Basic Plotting with R and Python
Table of Contents
1. Basic Plotting
In this segment we will experiment with plotting data using programing tools and not just dragging lines on a screen or clicking columns in a spreadsheet. The principal advantage of this approach is that the code becomes the documentation for how to generate a plot. This makes it easy to repeat plots with other data sets or to repeat a plot when we have added to our data collection. We can embed the code in our report and the figure will be generated for us. Never again will we search our computers for a missing image file. In addition, this method makes it easy to alter a figure or plot. If we feel the need to change the background color or font size we can just edit our code and hit enter. The new figure with all our old tweaks appears with the new edits.
Ja : Intro to Plotting Module (i2c4p) from Britt Anderson on Vimeo.
A short intro to the outline of this module on plotting with R and Python.
1.1. Plotting in R: A tale of two approaches
R has two main contenders in the plotting domain: base and ggplot. This topic takes a look at both.
2. Why Both R and Python? Why Can't I Just Pick One?
While it may be theoretically possible to do anything that can be done in one computer language in another (after all Excel is Turing complete) it may be practically easier in one language than another. Thus you want to balance being a jack of all trades, but a master of none, with expertise that runs deep, but is narrow. My experience has been that knowing the basics of a few languages is better when you are trying to stitch something together. You can pull what is good from each and glue them together. You take pieces that are robust and have been well vetted and use your own glue code to create the pipeline for your one off or urgent need. However, for something that you will be using in the long term, or where you contemplate sharing with others, it may be better to dig deep and learn some of the specialist's knowledge in one particular programming language. This is another example of making your tools appropriate to your task. A jack-knife is handy to have, you can do almost anything with it, but it is rarely the best tool for any job (I think the source for this is John Tukey).
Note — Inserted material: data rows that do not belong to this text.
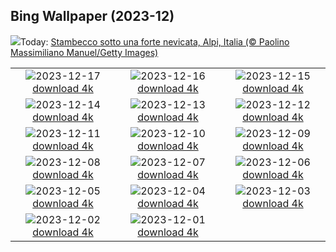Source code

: ## Bing Wallpaper (2023-12)
![](https://www.bing.com/th?id=OHR.KingAlps_IT-IT9812724645_UHD.jpg&w=1000)Today: [Stambecco sotto una forte nevicata, Alpi, Italia (© Paolino Massimiliano Manuel/Getty Images)](https://www.bing.com/th?id=OHR.KingAlps_IT-IT9812724645_UHD.jpg)

|      |      |      |
| :----: | :----: | :----: |
|![](https://www.bing.com/th?id=OHR.WinterWaxwings_IT-IT8371577177_UHD.jpg&pid=hp&w=384&h=216&rs=1&c=4)2023-12-17 [download 4k](https://www.bing.com/th?id=OHR.WinterWaxwings_IT-IT8371577177_UHD.jpg)|![](https://www.bing.com/th?id=OHR.GrandPlaceXmas_IT-IT8072178284_UHD.jpg&pid=hp&w=384&h=216&rs=1&c=4)2023-12-16 [download 4k](https://www.bing.com/th?id=OHR.GrandPlaceXmas_IT-IT8072178284_UHD.jpg)|![](https://www.bing.com/th?id=OHR.SantaPark_IT-IT7841222687_UHD.jpg&pid=hp&w=384&h=216&rs=1&c=4)2023-12-15 [download 4k](https://www.bing.com/th?id=OHR.SantaPark_IT-IT7841222687_UHD.jpg)|
|![](https://www.bing.com/th?id=OHR.BorealOwl_IT-IT7088650867_UHD.jpg&pid=hp&w=384&h=216&rs=1&c=4)2023-12-14 [download 4k](https://www.bing.com/th?id=OHR.BorealOwl_IT-IT7088650867_UHD.jpg)|![](https://www.bing.com/th?id=OHR.LofotenRorbu_IT-IT7817886766_UHD.jpg&pid=hp&w=384&h=216&rs=1&c=4)2023-12-13 [download 4k](https://www.bing.com/th?id=OHR.LofotenRorbu_IT-IT7817886766_UHD.jpg)|![](https://www.bing.com/th?id=OHR.Poinsettia_IT-IT8682059998_UHD.jpg&pid=hp&w=384&h=216&rs=1&c=4)2023-12-12 [download 4k](https://www.bing.com/th?id=OHR.Poinsettia_IT-IT8682059998_UHD.jpg)|
|![](https://www.bing.com/th?id=OHR.MountainDayChina_IT-IT9771013774_UHD.jpg&pid=hp&w=384&h=216&rs=1&c=4)2023-12-11 [download 4k](https://www.bing.com/th?id=OHR.MountainDayChina_IT-IT9771013774_UHD.jpg)|![](https://www.bing.com/th?id=OHR.SaharaDunes_IT-IT4256845784_UHD.jpg&pid=hp&w=384&h=216&rs=1&c=4)2023-12-10 [download 4k](https://www.bing.com/th?id=OHR.SaharaDunes_IT-IT4256845784_UHD.jpg)|![](https://www.bing.com/th?id=OHR.TorboleTrento_IT-IT9651438497_UHD.jpg&pid=hp&w=384&h=216&rs=1&c=4)2023-12-09 [download 4k](https://www.bing.com/th?id=OHR.TorboleTrento_IT-IT9651438497_UHD.jpg)|
|![](https://www.bing.com/th?id=OHR.JerseyIsland_IT-IT8142541047_UHD.jpg&pid=hp&w=384&h=216&rs=1&c=4)2023-12-08 [download 4k](https://www.bing.com/th?id=OHR.JerseyIsland_IT-IT8142541047_UHD.jpg)|![](https://www.bing.com/th?id=OHR.GrandCanyonVerdon_IT-IT8379623747_UHD.jpg&pid=hp&w=384&h=216&rs=1&c=4)2023-12-07 [download 4k](https://www.bing.com/th?id=OHR.GrandCanyonVerdon_IT-IT8379623747_UHD.jpg)|![](https://www.bing.com/th?id=OHR.CERNCenter_IT-IT7703237529_UHD.jpg&pid=hp&w=384&h=216&rs=1&c=4)2023-12-06 [download 4k](https://www.bing.com/th?id=OHR.CERNCenter_IT-IT7703237529_UHD.jpg)|
|![](https://www.bing.com/th?id=OHR.ValdiFassa_IT-IT6575730533_UHD.jpg&pid=hp&w=384&h=216&rs=1&c=4)2023-12-05 [download 4k](https://www.bing.com/th?id=OHR.ValdiFassa_IT-IT6575730533_UHD.jpg)|![](https://www.bing.com/th?id=OHR.CheetahDay_IT-IT4081105352_UHD.jpg&pid=hp&w=384&h=216&rs=1&c=4)2023-12-04 [download 4k](https://www.bing.com/th?id=OHR.CheetahDay_IT-IT4081105352_UHD.jpg)|![](https://www.bing.com/th?id=OHR.VermilionCliffs_IT-IT1624216981_UHD.jpg&pid=hp&w=384&h=216&rs=1&c=4)2023-12-03 [download 4k](https://www.bing.com/th?id=OHR.VermilionCliffs_IT-IT1624216981_UHD.jpg)|
|![](https://www.bing.com/th?id=OHR.AngkorPark_IT-IT0676131866_UHD.jpg&pid=hp&w=384&h=216&rs=1&c=4)2023-12-02 [download 4k](https://www.bing.com/th?id=OHR.AngkorPark_IT-IT0676131866_UHD.jpg)|![](https://www.bing.com/th?id=OHR.IcebergAntarctica_IT-IT9598451046_UHD.jpg&pid=hp&w=384&h=216&rs=1&c=4)2023-12-01 [download 4k](https://www.bing.com/th?id=OHR.IcebergAntarctica_IT-IT9598451046_UHD.jpg)|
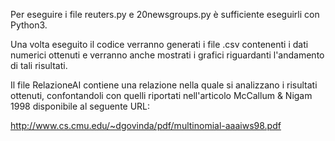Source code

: Per eseguire i file reuters.py e 20newsgroups.py è sufficiente eseguirli con Python3.

Una volta eseguito il codice verranno generati i file .csv contenenti i dati numerici ottenuti e verranno anche mostrati i grafici riguardanti l'andamento di tali risultati.

Il file RelazioneAI contiene una relazione nella quale si analizzano i risultati ottenuti, confontandoli con quelli riportati nell'articolo McCallum & Nigam 1998 disponibile al seguente URL:

http://www.cs.cmu.edu/~dgovinda/pdf/multinomial-aaaiws98.pdf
This analogy is particulary apt when it comes to plotting. While I expect the situation to evolve substantially in the next couple of years (it has greatly over the last few) plotting and data handling are currently easier, more stable, and better documented in R. Thus, even if you gather experimental data from a psychology experiment programmed in python you will often find it more convenient to explore that data in an R environment. But it is good to know more than one way to do things, and to have your own experience for comparison. Here we will generate similar plots with both R and Python for you to draw your own conclusions.
3. R
3.1. Libraries for Plotting
Plotting in R is not one thing. There are at least three plotting libraries you could choose from in R, and two are very common. Base plot
and ggplot
are the two most common. They can do similar things, but the libraries authors took very different design approaches. With base you build up your plot line by line, entry by entry. With ggplot you create a description of your plot. It is easier to get nice plots quickly with ggplot. It is easier to tweak a plot to perfection in base. These are my personal opinions and I find that different users feel comfortable in the different libraries. You should try both and draw your own conclusions.
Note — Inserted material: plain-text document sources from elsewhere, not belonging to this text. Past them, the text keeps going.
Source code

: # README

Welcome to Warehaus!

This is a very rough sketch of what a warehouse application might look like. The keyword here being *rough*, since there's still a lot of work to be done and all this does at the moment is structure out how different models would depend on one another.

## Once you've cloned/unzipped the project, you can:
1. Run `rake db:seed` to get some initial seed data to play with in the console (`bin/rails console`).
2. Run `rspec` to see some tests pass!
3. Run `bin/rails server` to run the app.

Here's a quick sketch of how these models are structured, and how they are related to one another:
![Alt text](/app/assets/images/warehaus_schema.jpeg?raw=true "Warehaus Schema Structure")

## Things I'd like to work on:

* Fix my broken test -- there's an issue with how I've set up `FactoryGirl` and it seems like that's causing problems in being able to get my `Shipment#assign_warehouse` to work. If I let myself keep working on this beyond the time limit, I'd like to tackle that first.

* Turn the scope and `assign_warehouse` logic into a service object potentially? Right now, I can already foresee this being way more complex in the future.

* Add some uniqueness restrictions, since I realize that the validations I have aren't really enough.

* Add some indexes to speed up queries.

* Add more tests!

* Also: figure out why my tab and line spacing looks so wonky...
3.2. A first taste of plotting in R
First, make some pseudo-data. We can use the random number generators of R
to supply us some data for plotting.1
xs <- 1:10 ysquare <- xs^2 ydouble <- 2*ysquare yrandom <- rnorm(10) mapply(function (x,y,z,q) {c(x,y,z,q)}, xs, ysquare, ydouble, yrandom)
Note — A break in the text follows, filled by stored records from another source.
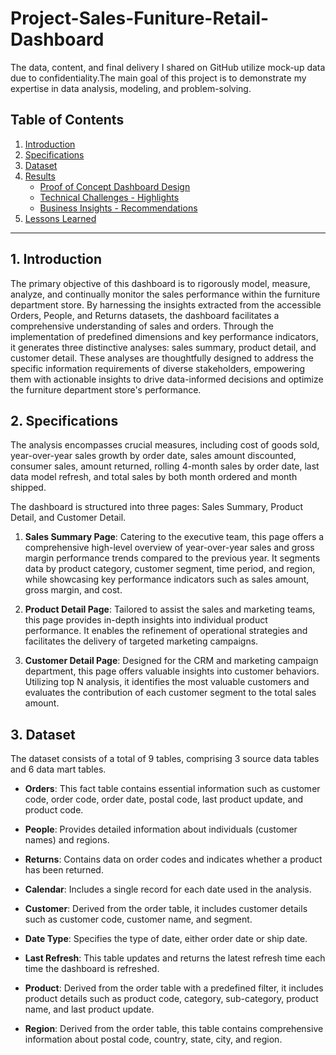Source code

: # Project-Sales-Funiture-Retail-Dashboard
The data, content, and final delivery I shared on GitHub utilize mock-up data due to confidentiality.The main goal of this project is to demonstrate my expertise in data analysis, modeling, and problem-solving.

## Table of Contents

1. [Introduction](#introduction)
2. [Specifications](#specifications)
3. [Dataset](#dataset)
4. [Results](#results)
    - [Proof of Concept Dashboard Design](#proof-of-concept-dashboard-design)
    - [Technical Challenges - Highlights](#technical-challenges-highlights)
    - [Business Insights - Recommendations](#business-insights-recommendations)
5. [Lessons Learned](#lesson-learned)

---

## 1. Introduction <a name="introduction"></a>
The primary objective of this dashboard is to rigorously model, measure, analyze, and continually monitor the sales performance within the furniture department store. By harnessing the insights extracted from the accessible Orders, People, and Returns datasets, the dashboard facilitates a comprehensive understanding of sales and orders. Through the implementation of predefined dimensions and key performance indicators, it generates three distinctive analyses: sales summary, product detail, and customer detail. These analyses are thoughtfully designed to address the specific information requirements of diverse stakeholders, empowering them with actionable insights to drive data-informed decisions and optimize the furniture department store's performance.

## 2. Specifications <a name="specifications"></a>
The analysis encompasses crucial measures, including cost of goods sold, year-over-year sales growth by order date, sales amount discounted, consumer sales, amount returned, rolling 4-month sales by order date, last data model refresh, and total sales by both month ordered and month shipped.

The dashboard is structured into three pages: Sales Summary, Product Detail, and Customer Detail.

1. **Sales Summary Page**: Catering to the executive team, this page offers a comprehensive high-level overview of year-over-year sales and gross margin performance trends compared to the previous year. It segments data by product category, customer segment, time period, and region, while showcasing key performance indicators such as sales amount, gross margin, and cost.

2. **Product Detail Page**: Tailored to assist the sales and marketing teams, this page provides in-depth insights into individual product performance. It enables the refinement of operational strategies and facilitates the delivery of targeted marketing campaigns.

3. **Customer Detail Page**: Designed for the CRM and marketing campaign department, this page offers valuable insights into customer behaviors. Utilizing top N analysis, it identifies the most valuable customers and evaluates the contribution of each customer segment to the total sales amount.

## 3. Dataset <a name="dataset"></a>

The dataset consists of a total of 9 tables, comprising 3 source data tables and 6 data mart tables.

- **Orders**: This fact table contains essential information such as customer code, order code, order date, postal code, last product update, and product code.

- **People**: Provides detailed information about individuals (customer names) and regions.

- **Returns**: Contains data on order codes and indicates whether a product has been returned.

- **Calendar**: Includes a single record for each date used in the analysis.

- **Customer**: Derived from the order table, it includes customer details such as customer code, customer name, and segment.

- **Date Type**: Specifies the type of date, either order date or ship date.

- **Last Refresh**: This table updates and returns the latest refresh time each time the dashboard is refreshed.

- **Product**: Derived from the order table with a predefined filter, it includes product details such as product code, category, sub-category, product name, and last product update.
  
- **Region**: Derived from the order table, this table contains comprehensive information about postal code, country, state, city, and region.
[,1] [,2] [,3] [,4] [,5] [,6] [,7] [1,] 1.0000000 2.00000000 3.0000000 4.0000000 5.000 6.0000000 7.0000000 [2,] 1.0000000 4.00000000 9.0000000 16.0000000 25.000 36.0000000 49.0000000 [3,] 2.0000000 8.00000000 18.0000000 32.0000000 50.000 72.0000000 98.0000000 [4,] 0.3516467 0.08102127 -0.7312347 -0.6682148 -1.983 -0.2623215 0.1662537 [,8] [,9] [,10] [1,] 8.000000 9.00000000 10.00000 [2,] 64.000000 81.00000000 100.00000 [3,] 128.000000 162.00000000 200.00000 [4,] -1.328868 -0.04187366 -1.70868
We use R
's assignment operator to create a sequence from 1 to 10 for our x values and then create three different y values as deterministic or random values. Then I use a map to apply a function to four arguments to create a tuple with elements from each list. This map takes a function as the first argument. That is, functions can be "data". This function is anonymous. The use of anonymous functions and map's is advanced, so just note the potential power of being able to zip four lists together pretty easily, and worry about whether you can do that later in the course.
3.2.1. Base Plot
Jb : Using Base Plot in R (i2c4p) from Britt Anderson on Vimeo.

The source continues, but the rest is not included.